The SLAB test - The missing link in stability testing?
MetadataShow full item record
- NGI articles 
An avalanche is released when both the weak layer and the slab fails, still standard stability tests (e.g. CT, ECT) focus on the weak layer only. The SLAB test gives information on both the weak layer and the slab, hence brings additional information when evaluating slope stability. The SLAB test is performed on a 60x30 cm column that is NOT cut at the back. Load is applied by stepping onto the block in load steps similar to a Rutschblock test (but without skis). The SLAB test is easy and quick, especially when performed as the last test in the pit. Experience and theory show that stability tests (CT, ECT) can overestimate danger when the slab is hard, hence indicate unstable conditions when slope stability is fair. The main reason is that a hard slab adds strength to a slope by edge effects and by spreading out the load (bridging).
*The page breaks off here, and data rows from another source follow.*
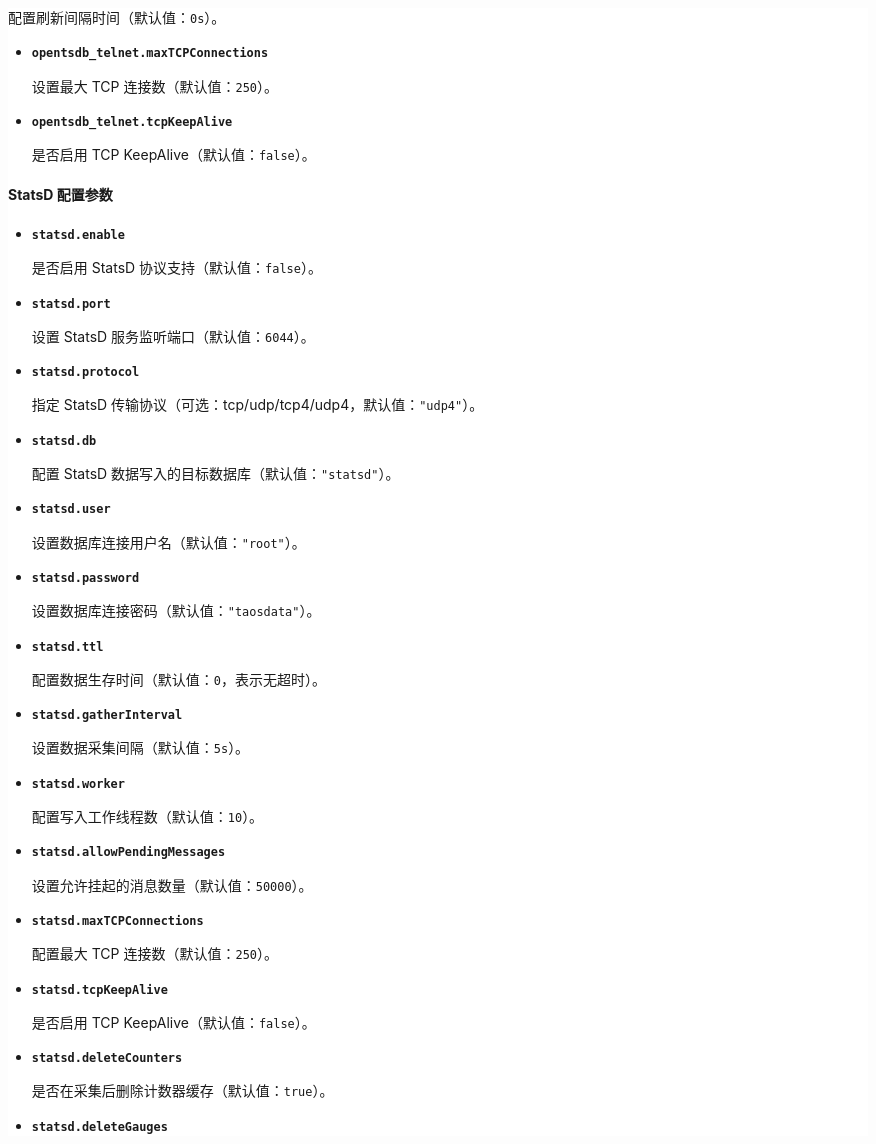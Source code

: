   配置刷新间隔时间（默认值：`0s`）。

- **`opentsdb_telnet.maxTCPConnections`**

  设置最大 TCP 连接数（默认值：`250`）。

- **`opentsdb_telnet.tcpKeepAlive`**

  是否启用 TCP KeepAlive（默认值：`false`）。

#### StatsD 配置参数

- **`statsd.enable`**

  是否启用 StatsD 协议支持（默认值：`false`）。

- **`statsd.port`**

  设置 StatsD 服务监听端口（默认值：`6044`）。

- **`statsd.protocol`**

  指定 StatsD 传输协议（可选：tcp/udp/tcp4/udp4，默认值：`"udp4"`）。

- **`statsd.db`**

  配置 StatsD 数据写入的目标数据库（默认值：`"statsd"`）。

- **`statsd.user`**

  设置数据库连接用户名（默认值：`"root"`）。

- **`statsd.password`**

  设置数据库连接密码（默认值：`"taosdata"`）。

- **`statsd.ttl`**

  配置数据生存时间（默认值：`0`，表示无超时）。

- **`statsd.gatherInterval`**

  设置数据采集间隔（默认值：`5s`）。

- **`statsd.worker`**

  配置写入工作线程数（默认值：`10`）。

- **`statsd.allowPendingMessages`**

  设置允许挂起的消息数量（默认值：`50000`）。

- **`statsd.maxTCPConnections`**

  配置最大 TCP 连接数（默认值：`250`）。

- **`statsd.tcpKeepAlive`**

  是否启用 TCP KeepAlive（默认值：`false`）。

- **`statsd.deleteCounters`**

  是否在采集后删除计数器缓存（默认值：`true`）。

- **`statsd.deleteGauges`**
These stabilizing effects are invisible in tests on isolated columns (e.g. CT, ECT). Examples are days when CT and ECT indicate instability correlating with danger level 3, while the SLAB test and overall stability evaluation indicate fair stability that correlates with danger level 2. Testing winter 2009/2010 indicated good agreement between SLAB test and evaluated slope stability for conditions with a hard slab (pencil or harder). Then standard stability tests (ECT, CT) indicated unstable conditions, while the SLAB test and our conclusions indicated “fair” stability. The SLAB test brought an extra tool when evaluating slope stability particularly for hard slabs (pencil or harder).